(Source texts of formatted documents)
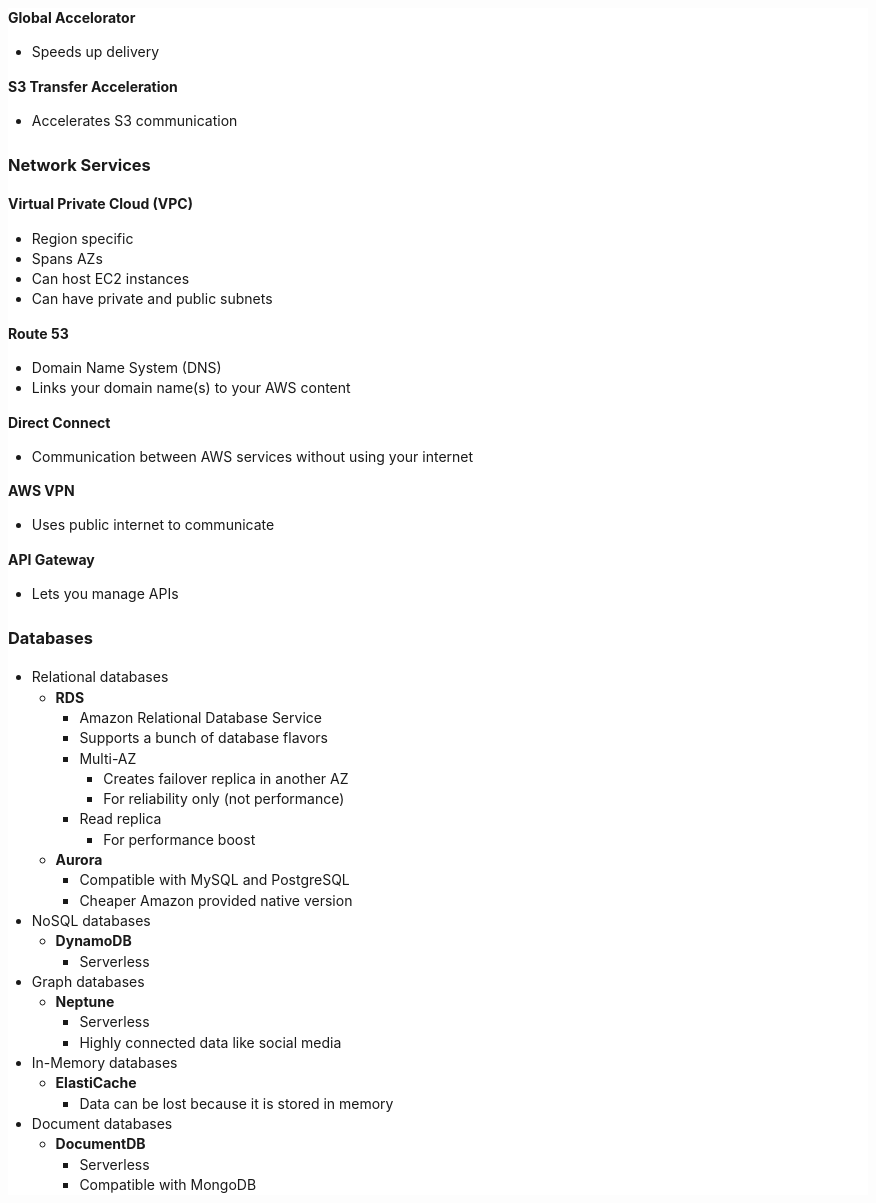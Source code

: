 **Global Accelorator**
- Speeds up delivery

**S3 Transfer Acceleration**
- Accelerates S3 communication

### Network Services
**Virtual Private Cloud (VPC)**
- Region specific
- Spans AZs
- Can host EC2 instances
- Can have private and public subnets

**Route 53**
- Domain Name System (DNS)
- Links your domain name(s) to your AWS content

**Direct Connect**
- Communication between AWS services without using your internet

**AWS VPN**
- Uses public internet to communicate

**API Gateway**
- Lets you manage APIs

### Databases
- Relational databases
    - **RDS**
        - Amazon Relational Database Service
        - Supports a bunch of database flavors
        - Multi-AZ
            - Creates failover replica in another AZ
            - For reliability only (not performance)
        - Read replica
            - For performance boost
    - **Aurora**
        - Compatible with MySQL and PostgreSQL
        - Cheaper Amazon provided native version
- NoSQL databases
    - **DynamoDB**
        - Serverless
- Graph databases
    - **Neptune**
        - Serverless
        - Highly connected data like social media
- In-Memory databases
    - **ElastiCache**
        - Data can be lost because it is stored in memory
- Document databases
    - **DocumentDB**
        - Serverless
        - Compatible with MongoDB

* [Exercise objective]:
Exactly the lines from the top of the entries through the line with "- Creates failover", inclusive, must be given again, with every picture omitted.

* [Reply]:
Source code

: **Global Accelorator**
- Speeds up delivery

**S3 Transfer Acceleration**
- Accelerates S3 communication

### Network Services
**Virtual Private Cloud (VPC)**
- Region specific
- Spans AZs
- Can host EC2 instances
- Can have private and public subnets

**Route 53**
- Domain Name System (DNS)
- Links your domain name(s) to your AWS content

**Direct Connect**
- Communication between AWS services without using your internet

**AWS VPN**
- Uses public internet to communicate

**API Gateway**
- Lets you manage APIs

### Databases
- Relational databases
    - **RDS**
        - Amazon Relational Database Service
        - Supports a bunch of database flavors
        - Multi-AZ
            - Creates failover replica in another AZ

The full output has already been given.